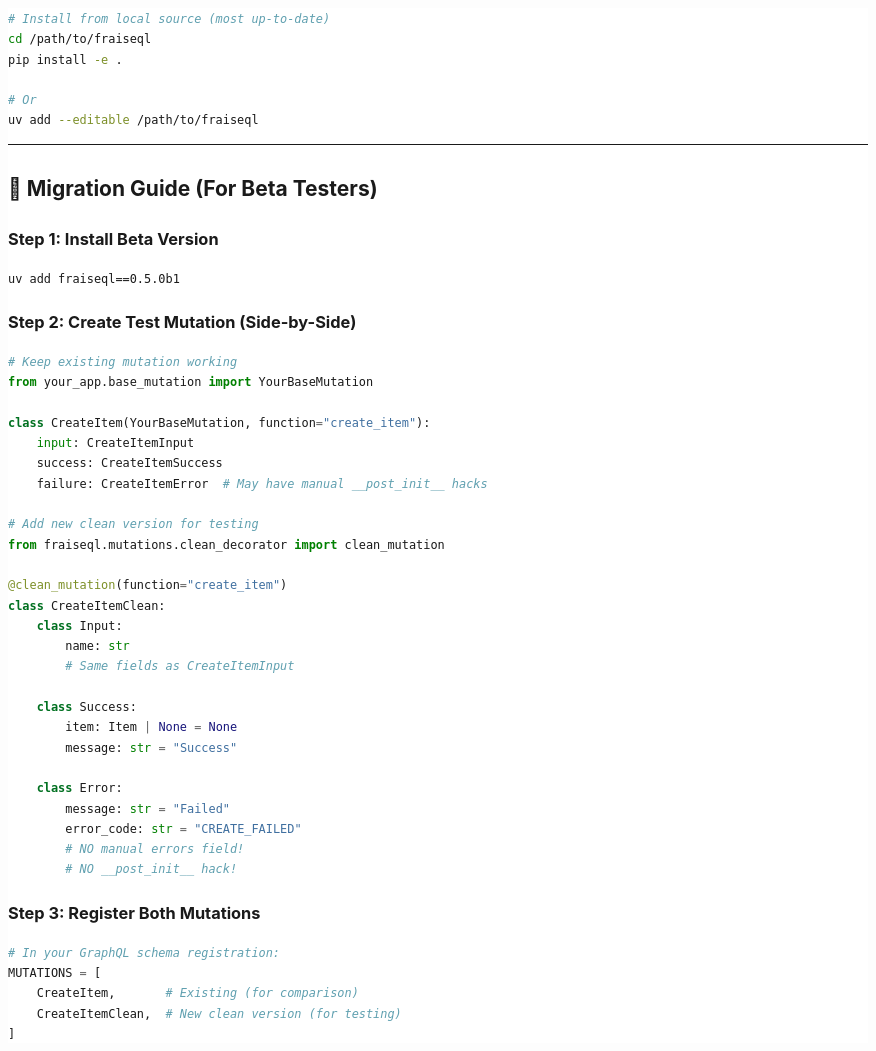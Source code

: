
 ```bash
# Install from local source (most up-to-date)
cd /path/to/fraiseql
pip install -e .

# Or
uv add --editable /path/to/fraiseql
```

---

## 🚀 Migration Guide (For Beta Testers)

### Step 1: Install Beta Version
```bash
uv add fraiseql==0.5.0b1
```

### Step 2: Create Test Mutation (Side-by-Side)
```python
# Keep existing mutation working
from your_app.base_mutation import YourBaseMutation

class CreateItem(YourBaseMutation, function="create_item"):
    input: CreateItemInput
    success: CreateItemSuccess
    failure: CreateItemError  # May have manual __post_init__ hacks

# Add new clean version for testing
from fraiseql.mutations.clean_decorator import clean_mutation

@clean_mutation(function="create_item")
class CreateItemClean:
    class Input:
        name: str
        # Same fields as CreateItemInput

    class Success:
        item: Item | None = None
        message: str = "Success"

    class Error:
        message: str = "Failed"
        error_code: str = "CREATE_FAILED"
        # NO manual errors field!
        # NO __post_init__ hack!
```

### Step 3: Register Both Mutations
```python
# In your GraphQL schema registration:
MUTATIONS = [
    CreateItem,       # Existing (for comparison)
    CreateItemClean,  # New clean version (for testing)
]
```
-=-=-=-=-
:: ABOUT THIS EXERCISE ::
In the material, find each line with the word "Beta" and list it.

:: RESULT OF THE TASK ::
## 🚀 Migration Guide (For Beta Testers)
### Step 1: Install Beta Version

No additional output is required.